**RECORDS SHOWN**
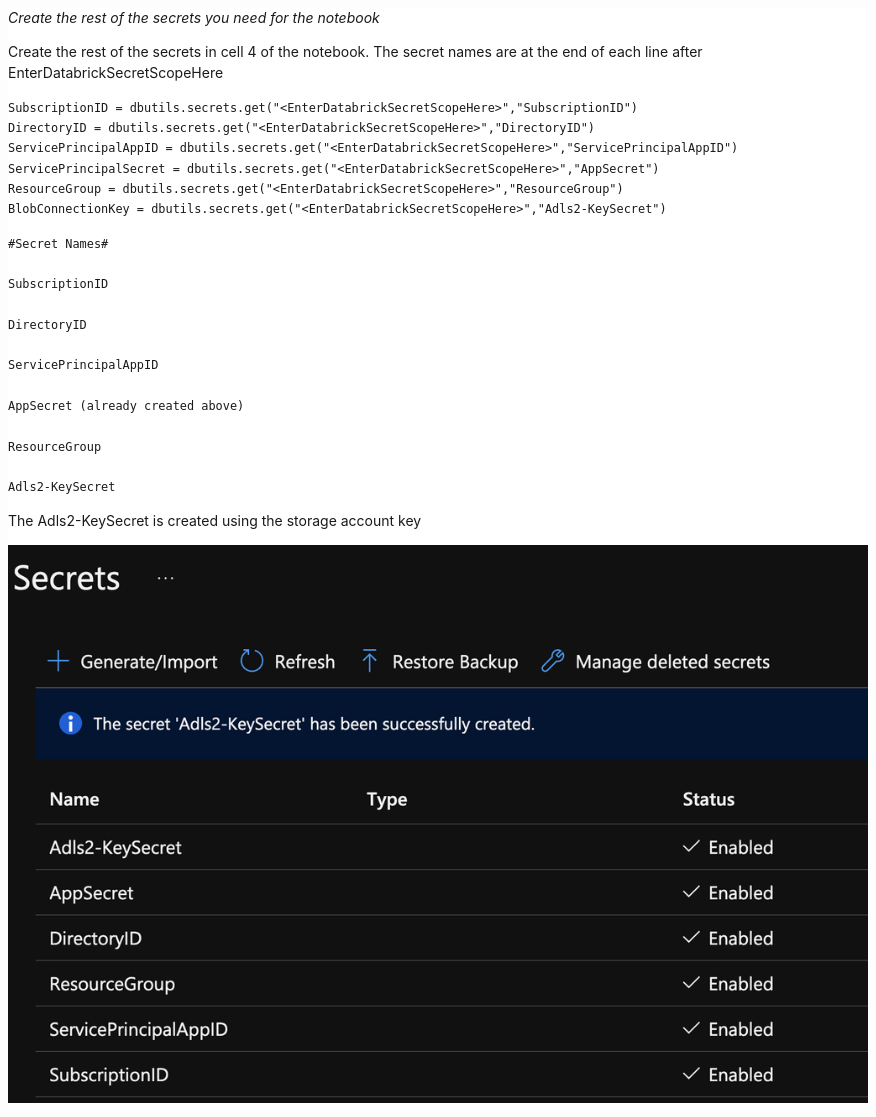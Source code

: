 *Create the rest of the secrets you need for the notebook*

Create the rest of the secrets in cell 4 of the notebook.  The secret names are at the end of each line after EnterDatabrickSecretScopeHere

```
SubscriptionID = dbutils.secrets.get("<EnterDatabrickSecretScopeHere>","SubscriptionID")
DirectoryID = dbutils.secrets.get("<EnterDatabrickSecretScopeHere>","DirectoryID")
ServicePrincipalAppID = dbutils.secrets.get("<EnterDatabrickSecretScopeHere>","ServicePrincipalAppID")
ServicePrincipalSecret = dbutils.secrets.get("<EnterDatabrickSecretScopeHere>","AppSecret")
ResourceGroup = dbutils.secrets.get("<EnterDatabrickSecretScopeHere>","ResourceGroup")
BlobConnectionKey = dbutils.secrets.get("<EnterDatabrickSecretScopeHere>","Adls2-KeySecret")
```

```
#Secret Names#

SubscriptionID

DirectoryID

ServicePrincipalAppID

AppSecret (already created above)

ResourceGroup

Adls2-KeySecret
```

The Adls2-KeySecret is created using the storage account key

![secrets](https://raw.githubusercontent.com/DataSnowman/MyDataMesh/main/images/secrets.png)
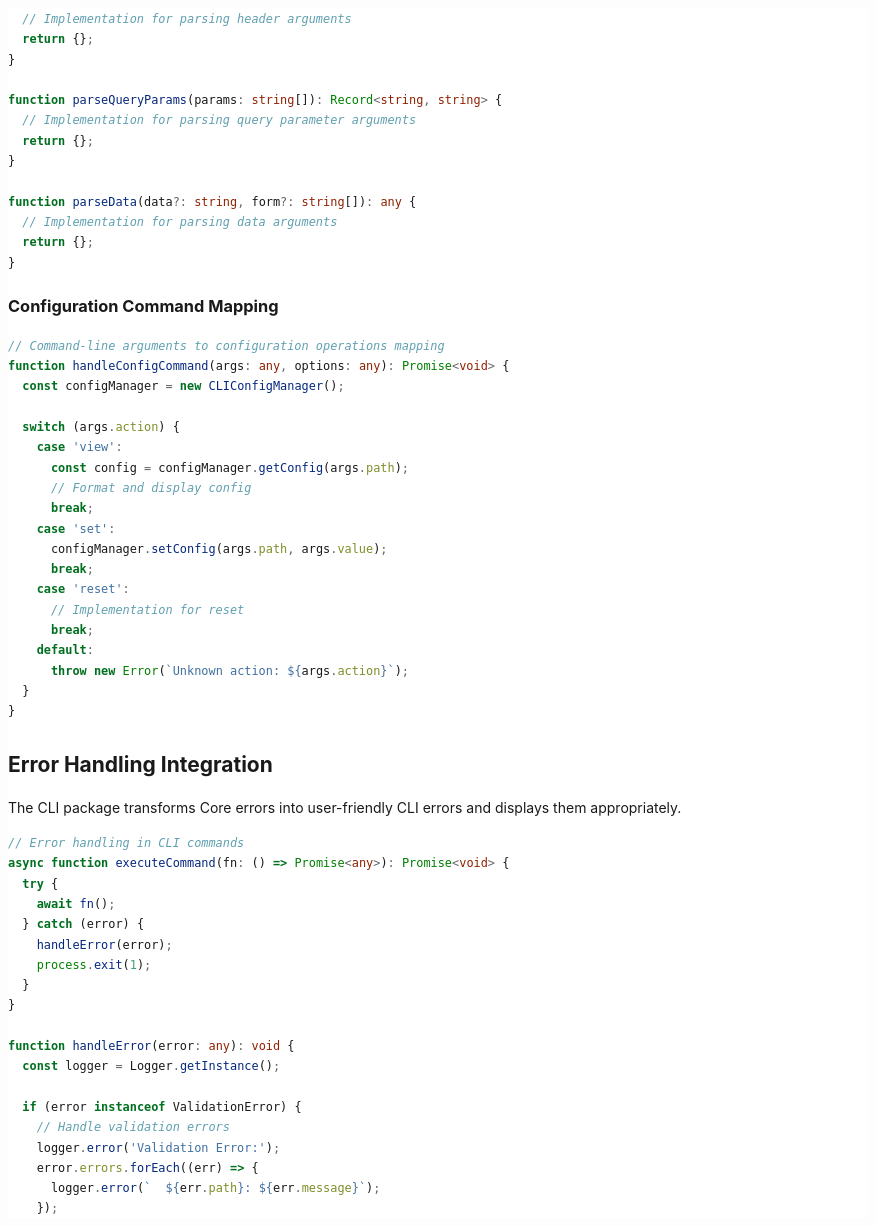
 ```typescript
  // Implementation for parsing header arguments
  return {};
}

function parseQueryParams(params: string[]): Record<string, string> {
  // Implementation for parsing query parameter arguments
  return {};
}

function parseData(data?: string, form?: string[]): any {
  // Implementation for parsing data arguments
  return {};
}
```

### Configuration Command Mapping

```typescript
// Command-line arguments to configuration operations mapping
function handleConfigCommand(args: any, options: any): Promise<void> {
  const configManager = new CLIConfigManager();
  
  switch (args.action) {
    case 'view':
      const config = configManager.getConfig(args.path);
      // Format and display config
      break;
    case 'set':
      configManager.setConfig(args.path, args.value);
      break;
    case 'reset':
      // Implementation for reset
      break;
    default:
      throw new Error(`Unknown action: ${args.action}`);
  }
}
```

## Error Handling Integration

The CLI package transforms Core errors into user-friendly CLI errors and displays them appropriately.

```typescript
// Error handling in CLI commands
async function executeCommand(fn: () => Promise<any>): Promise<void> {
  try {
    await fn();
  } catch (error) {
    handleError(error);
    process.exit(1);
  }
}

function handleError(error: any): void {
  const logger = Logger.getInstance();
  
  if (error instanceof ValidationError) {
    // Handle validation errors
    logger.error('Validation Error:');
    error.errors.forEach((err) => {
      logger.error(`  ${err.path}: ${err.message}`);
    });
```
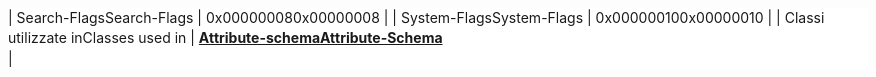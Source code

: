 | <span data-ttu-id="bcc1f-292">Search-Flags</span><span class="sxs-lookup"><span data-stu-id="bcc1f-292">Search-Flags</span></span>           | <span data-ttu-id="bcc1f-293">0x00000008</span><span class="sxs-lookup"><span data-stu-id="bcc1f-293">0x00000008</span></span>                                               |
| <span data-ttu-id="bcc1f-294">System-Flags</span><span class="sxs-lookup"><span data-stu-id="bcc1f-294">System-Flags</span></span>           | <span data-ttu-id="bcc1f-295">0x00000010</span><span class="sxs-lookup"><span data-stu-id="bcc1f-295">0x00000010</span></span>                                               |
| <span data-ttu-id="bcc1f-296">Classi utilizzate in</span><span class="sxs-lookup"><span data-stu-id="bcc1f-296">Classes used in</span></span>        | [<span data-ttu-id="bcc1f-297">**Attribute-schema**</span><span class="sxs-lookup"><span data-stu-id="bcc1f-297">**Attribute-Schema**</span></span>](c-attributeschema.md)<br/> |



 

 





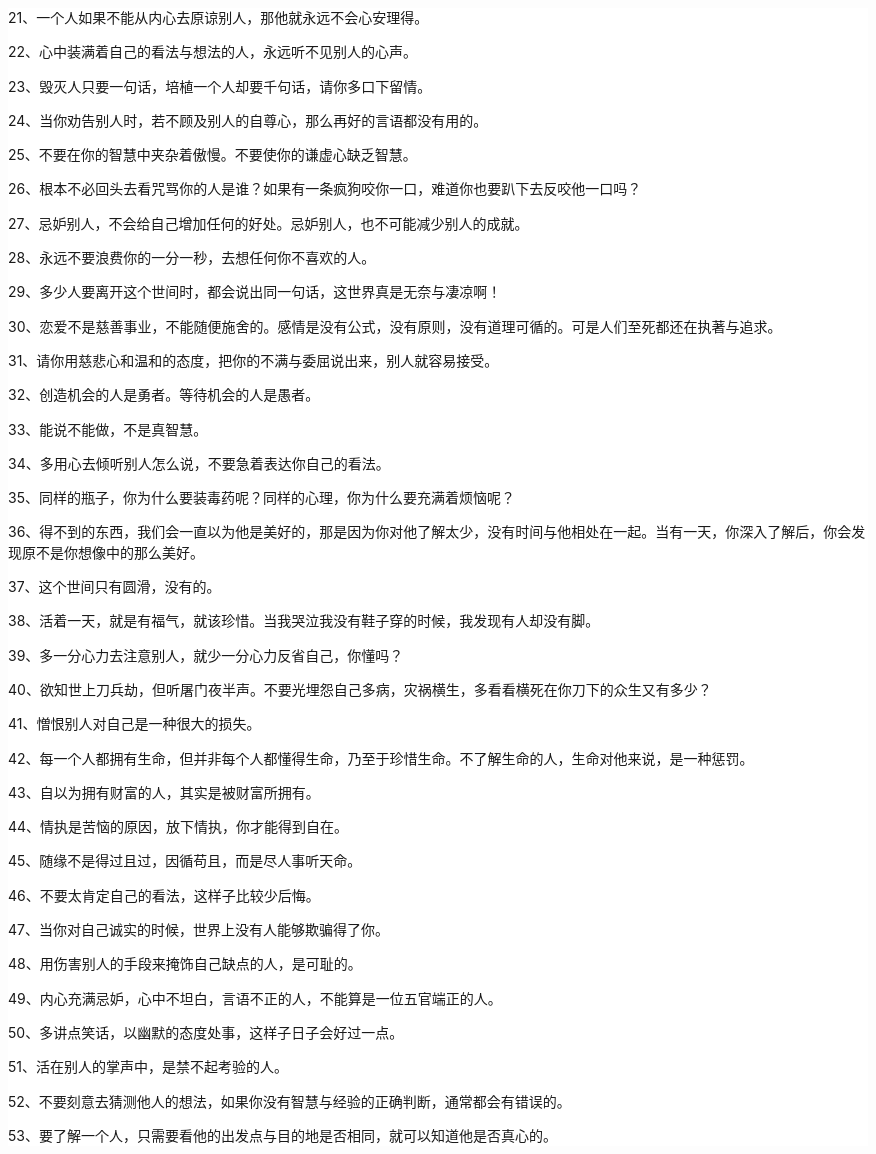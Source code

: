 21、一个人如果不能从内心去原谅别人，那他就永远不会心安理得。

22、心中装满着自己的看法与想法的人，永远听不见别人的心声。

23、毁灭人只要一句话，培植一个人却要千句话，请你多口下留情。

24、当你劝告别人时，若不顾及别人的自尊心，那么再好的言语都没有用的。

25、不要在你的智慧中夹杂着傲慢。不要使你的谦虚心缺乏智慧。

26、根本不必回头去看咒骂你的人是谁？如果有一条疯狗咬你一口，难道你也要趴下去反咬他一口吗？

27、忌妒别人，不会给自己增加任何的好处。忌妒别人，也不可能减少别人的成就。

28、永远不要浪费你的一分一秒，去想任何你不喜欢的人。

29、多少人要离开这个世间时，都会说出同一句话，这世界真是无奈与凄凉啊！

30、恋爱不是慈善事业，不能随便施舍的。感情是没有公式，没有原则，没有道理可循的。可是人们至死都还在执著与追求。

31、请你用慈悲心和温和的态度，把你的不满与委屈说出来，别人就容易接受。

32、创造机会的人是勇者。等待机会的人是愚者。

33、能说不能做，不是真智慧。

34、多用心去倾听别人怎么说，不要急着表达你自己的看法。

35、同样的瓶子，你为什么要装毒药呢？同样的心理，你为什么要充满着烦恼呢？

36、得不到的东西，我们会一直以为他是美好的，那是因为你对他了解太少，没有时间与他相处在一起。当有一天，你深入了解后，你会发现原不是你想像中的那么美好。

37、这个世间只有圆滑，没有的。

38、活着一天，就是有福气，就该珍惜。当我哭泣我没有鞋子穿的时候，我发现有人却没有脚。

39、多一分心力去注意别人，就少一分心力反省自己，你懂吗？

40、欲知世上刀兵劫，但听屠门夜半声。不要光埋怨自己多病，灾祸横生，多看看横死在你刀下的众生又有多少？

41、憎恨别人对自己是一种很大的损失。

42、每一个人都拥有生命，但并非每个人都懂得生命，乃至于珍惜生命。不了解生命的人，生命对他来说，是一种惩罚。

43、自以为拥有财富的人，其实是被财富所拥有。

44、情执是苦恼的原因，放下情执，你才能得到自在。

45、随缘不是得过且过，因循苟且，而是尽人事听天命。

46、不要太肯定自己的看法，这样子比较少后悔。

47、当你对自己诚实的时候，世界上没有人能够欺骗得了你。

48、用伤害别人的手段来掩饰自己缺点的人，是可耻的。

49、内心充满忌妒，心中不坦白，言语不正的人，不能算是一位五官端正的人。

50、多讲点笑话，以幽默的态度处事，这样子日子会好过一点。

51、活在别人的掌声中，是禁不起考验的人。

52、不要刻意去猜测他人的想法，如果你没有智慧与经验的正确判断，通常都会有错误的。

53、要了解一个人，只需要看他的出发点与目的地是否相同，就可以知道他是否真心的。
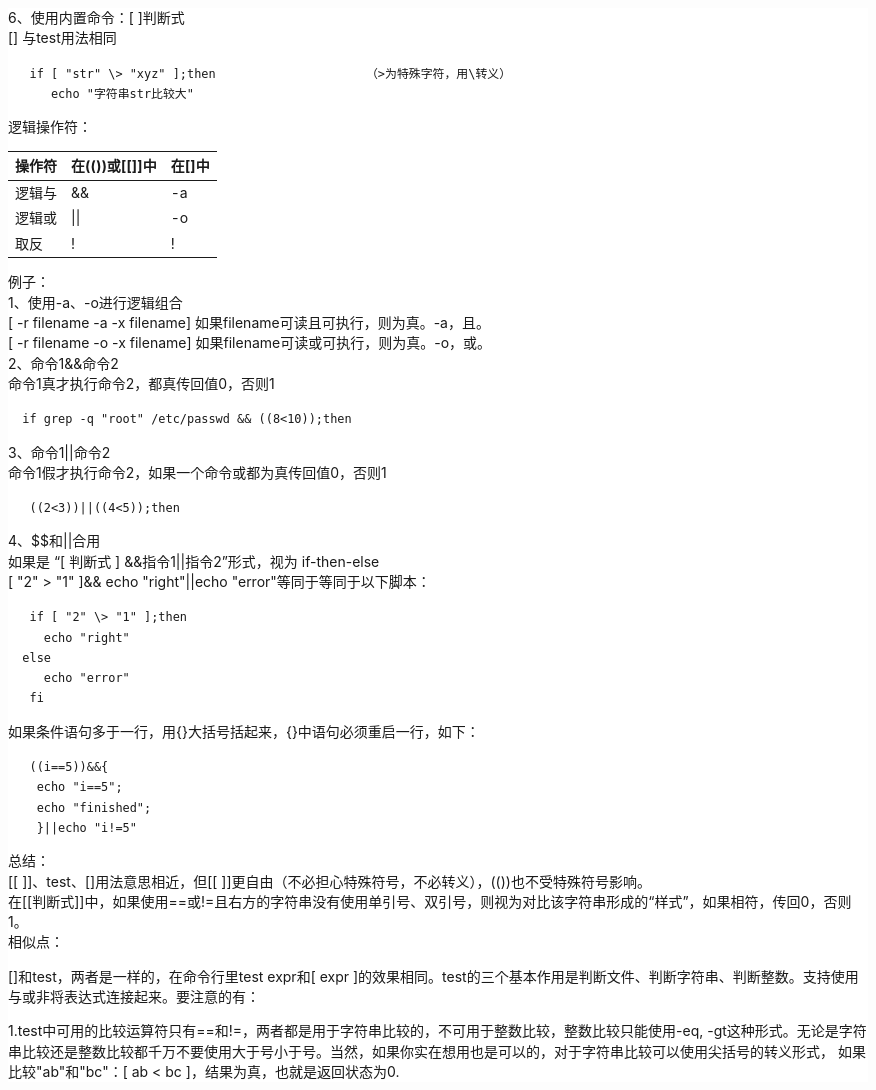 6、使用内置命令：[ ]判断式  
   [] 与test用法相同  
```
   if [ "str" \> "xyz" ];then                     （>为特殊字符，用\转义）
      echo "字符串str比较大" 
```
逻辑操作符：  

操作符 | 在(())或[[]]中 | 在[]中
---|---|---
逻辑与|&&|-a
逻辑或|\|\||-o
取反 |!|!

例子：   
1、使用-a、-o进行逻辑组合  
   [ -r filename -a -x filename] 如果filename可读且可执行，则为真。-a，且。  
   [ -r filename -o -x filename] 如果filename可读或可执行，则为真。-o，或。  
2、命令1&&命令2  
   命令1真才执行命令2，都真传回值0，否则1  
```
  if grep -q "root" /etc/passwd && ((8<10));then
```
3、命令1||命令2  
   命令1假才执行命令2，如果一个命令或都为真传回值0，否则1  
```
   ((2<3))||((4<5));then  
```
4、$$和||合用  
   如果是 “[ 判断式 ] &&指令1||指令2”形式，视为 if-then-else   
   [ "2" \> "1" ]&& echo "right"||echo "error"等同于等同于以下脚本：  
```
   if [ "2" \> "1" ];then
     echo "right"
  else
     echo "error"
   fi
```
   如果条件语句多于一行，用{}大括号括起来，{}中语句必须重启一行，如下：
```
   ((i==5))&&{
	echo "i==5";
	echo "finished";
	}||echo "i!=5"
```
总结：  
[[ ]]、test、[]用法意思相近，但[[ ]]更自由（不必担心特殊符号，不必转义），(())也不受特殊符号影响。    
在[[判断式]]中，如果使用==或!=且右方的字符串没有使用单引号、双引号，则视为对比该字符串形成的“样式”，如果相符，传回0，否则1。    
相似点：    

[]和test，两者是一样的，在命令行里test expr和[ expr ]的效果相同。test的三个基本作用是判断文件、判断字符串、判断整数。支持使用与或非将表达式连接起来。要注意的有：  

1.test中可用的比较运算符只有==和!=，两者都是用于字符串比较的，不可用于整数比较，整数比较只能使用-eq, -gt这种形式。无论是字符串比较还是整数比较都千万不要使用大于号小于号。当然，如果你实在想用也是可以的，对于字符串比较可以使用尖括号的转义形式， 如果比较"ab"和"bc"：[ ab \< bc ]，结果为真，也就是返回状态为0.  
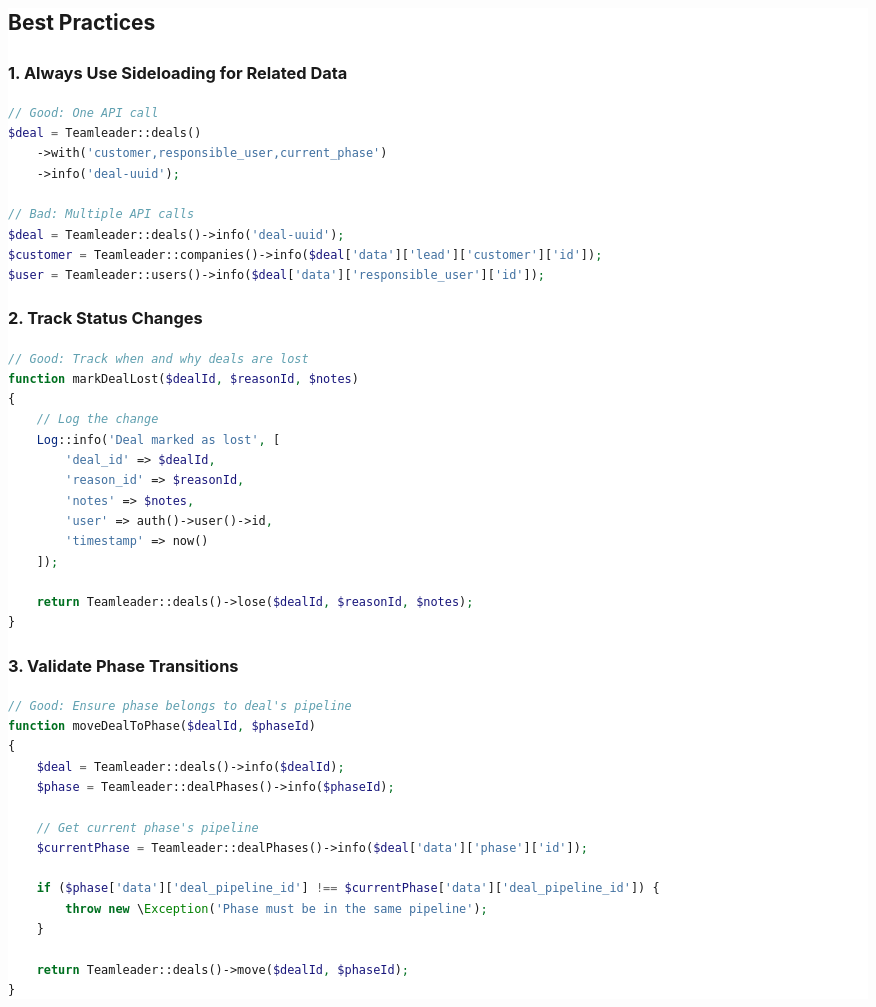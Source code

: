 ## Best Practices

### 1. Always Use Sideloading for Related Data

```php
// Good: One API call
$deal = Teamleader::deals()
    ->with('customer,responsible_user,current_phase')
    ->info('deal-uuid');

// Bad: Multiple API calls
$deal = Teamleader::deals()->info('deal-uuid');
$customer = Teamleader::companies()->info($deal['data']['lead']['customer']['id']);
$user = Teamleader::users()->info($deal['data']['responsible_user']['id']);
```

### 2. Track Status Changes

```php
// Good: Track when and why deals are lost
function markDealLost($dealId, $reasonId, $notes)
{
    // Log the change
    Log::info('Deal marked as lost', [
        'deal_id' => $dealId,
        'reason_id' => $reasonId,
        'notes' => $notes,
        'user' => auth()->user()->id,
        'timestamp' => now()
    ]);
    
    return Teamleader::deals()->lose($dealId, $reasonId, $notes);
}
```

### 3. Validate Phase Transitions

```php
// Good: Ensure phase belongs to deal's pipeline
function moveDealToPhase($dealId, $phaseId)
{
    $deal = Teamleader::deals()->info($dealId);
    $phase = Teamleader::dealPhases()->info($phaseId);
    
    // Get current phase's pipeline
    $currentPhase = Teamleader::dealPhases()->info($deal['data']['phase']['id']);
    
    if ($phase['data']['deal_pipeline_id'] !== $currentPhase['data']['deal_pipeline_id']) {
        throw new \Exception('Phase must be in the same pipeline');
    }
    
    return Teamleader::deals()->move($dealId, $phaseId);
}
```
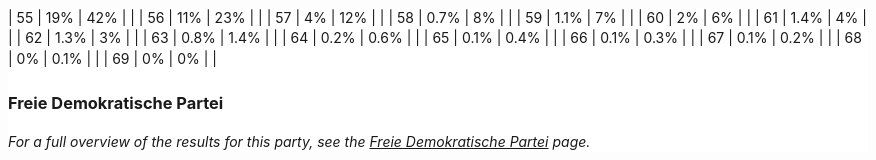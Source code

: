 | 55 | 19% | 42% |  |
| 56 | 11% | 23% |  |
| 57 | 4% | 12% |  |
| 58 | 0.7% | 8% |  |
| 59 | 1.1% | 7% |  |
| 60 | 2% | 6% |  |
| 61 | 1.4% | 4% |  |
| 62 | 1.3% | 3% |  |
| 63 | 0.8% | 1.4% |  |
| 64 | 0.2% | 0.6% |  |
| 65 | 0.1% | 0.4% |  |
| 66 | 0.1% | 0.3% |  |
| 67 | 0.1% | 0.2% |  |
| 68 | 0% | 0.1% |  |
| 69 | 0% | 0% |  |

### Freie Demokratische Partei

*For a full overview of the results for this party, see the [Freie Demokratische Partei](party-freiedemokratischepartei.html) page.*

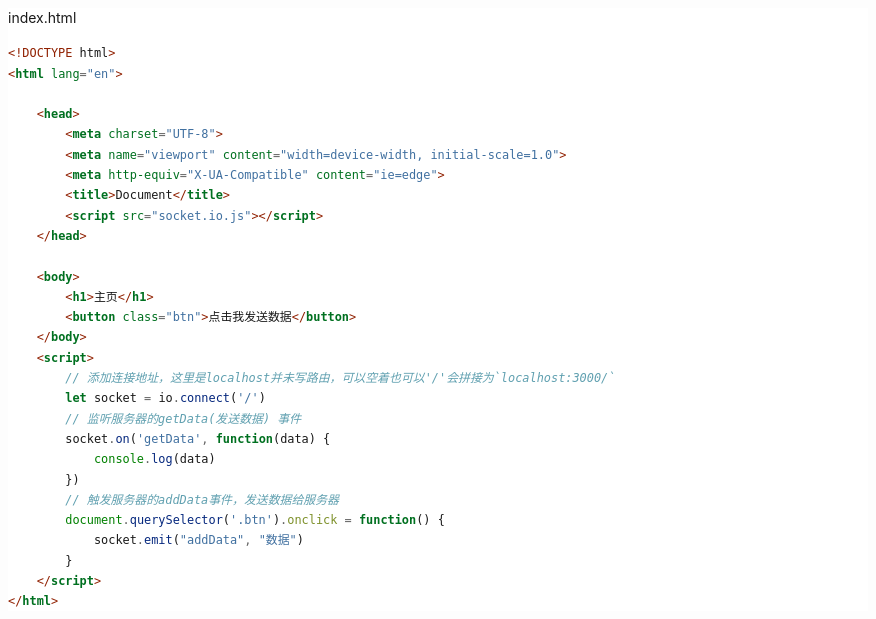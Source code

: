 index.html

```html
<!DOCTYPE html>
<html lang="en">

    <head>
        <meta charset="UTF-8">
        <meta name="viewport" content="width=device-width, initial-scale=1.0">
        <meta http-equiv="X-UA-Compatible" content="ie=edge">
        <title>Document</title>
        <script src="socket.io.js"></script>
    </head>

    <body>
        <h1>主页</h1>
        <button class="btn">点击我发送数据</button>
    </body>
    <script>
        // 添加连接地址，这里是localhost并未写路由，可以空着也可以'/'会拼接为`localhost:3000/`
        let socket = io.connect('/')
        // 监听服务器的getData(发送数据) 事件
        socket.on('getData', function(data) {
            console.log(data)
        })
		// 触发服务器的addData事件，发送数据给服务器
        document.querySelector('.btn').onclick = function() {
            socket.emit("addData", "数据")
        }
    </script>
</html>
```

**WHAT IS EXPECTED**
Find the word "DirectoryID" in the entries, then copy out every line that has it.

**SOLUTION BELOW**
DirectoryID = dbutils.secrets.get("<EnterDatabrickSecretScopeHere>","DirectoryID")
DirectoryID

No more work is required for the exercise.